Ceremony Suffering Quotes

How we cite our quotes: (Poem.Paragraph)

Quote #1

He could feel it inside his skull—the tension of little threads being pulled and how it was with tangled things, things tied together, and as he tried to pull them apart and rewind them into their places, they snagged and tangled even more. (IV.2)

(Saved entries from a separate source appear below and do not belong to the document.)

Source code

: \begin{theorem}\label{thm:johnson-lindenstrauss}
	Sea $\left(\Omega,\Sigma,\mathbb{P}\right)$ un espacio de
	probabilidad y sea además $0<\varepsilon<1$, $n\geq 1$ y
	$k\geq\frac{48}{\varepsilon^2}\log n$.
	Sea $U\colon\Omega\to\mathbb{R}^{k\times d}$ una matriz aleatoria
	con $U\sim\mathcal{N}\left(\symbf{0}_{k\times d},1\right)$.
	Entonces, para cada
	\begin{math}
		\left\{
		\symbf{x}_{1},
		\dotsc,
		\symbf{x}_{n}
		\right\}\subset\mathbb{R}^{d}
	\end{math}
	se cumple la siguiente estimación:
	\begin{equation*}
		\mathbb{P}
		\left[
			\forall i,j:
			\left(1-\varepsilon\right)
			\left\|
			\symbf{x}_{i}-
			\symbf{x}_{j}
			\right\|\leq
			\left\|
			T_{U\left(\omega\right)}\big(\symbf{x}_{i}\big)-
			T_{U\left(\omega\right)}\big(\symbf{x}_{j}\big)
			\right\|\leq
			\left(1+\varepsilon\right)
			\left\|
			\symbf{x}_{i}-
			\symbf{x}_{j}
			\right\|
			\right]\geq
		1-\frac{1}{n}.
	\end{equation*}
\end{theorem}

Tayo suffers from what doctors today call post-traumatic stress disorder, but Silko makes a point of avoiding the use of a western medical label for Tayo's disease. Instead she uses a metaphor for the confusion going on in Tayo's brain: his thoughts are like a bundle of tangled threads that get even more tangled when he tries to pull them apart.

Quote #2

"He cries all the time. Sometimes he vomits when he cries."
"Why does he cry, Tayo?"
"He cries because they are dead and everything is dying."
(V.9-11)

In the hospital, Tayo speaks about himself in the third person. It's like he's trying to distance himself even further from the pain that he's feeling. Or maybe just trying out what it's like to narrate your own life.

Quote #3

It took a great deal of energy to be a human being, and the more the wind blew and the sun moved southwest, the less energy Tayo had. (V.78)

You know Tayo's feeling pretty bad when you read that, for him, just existing is hard work. This is some major depression.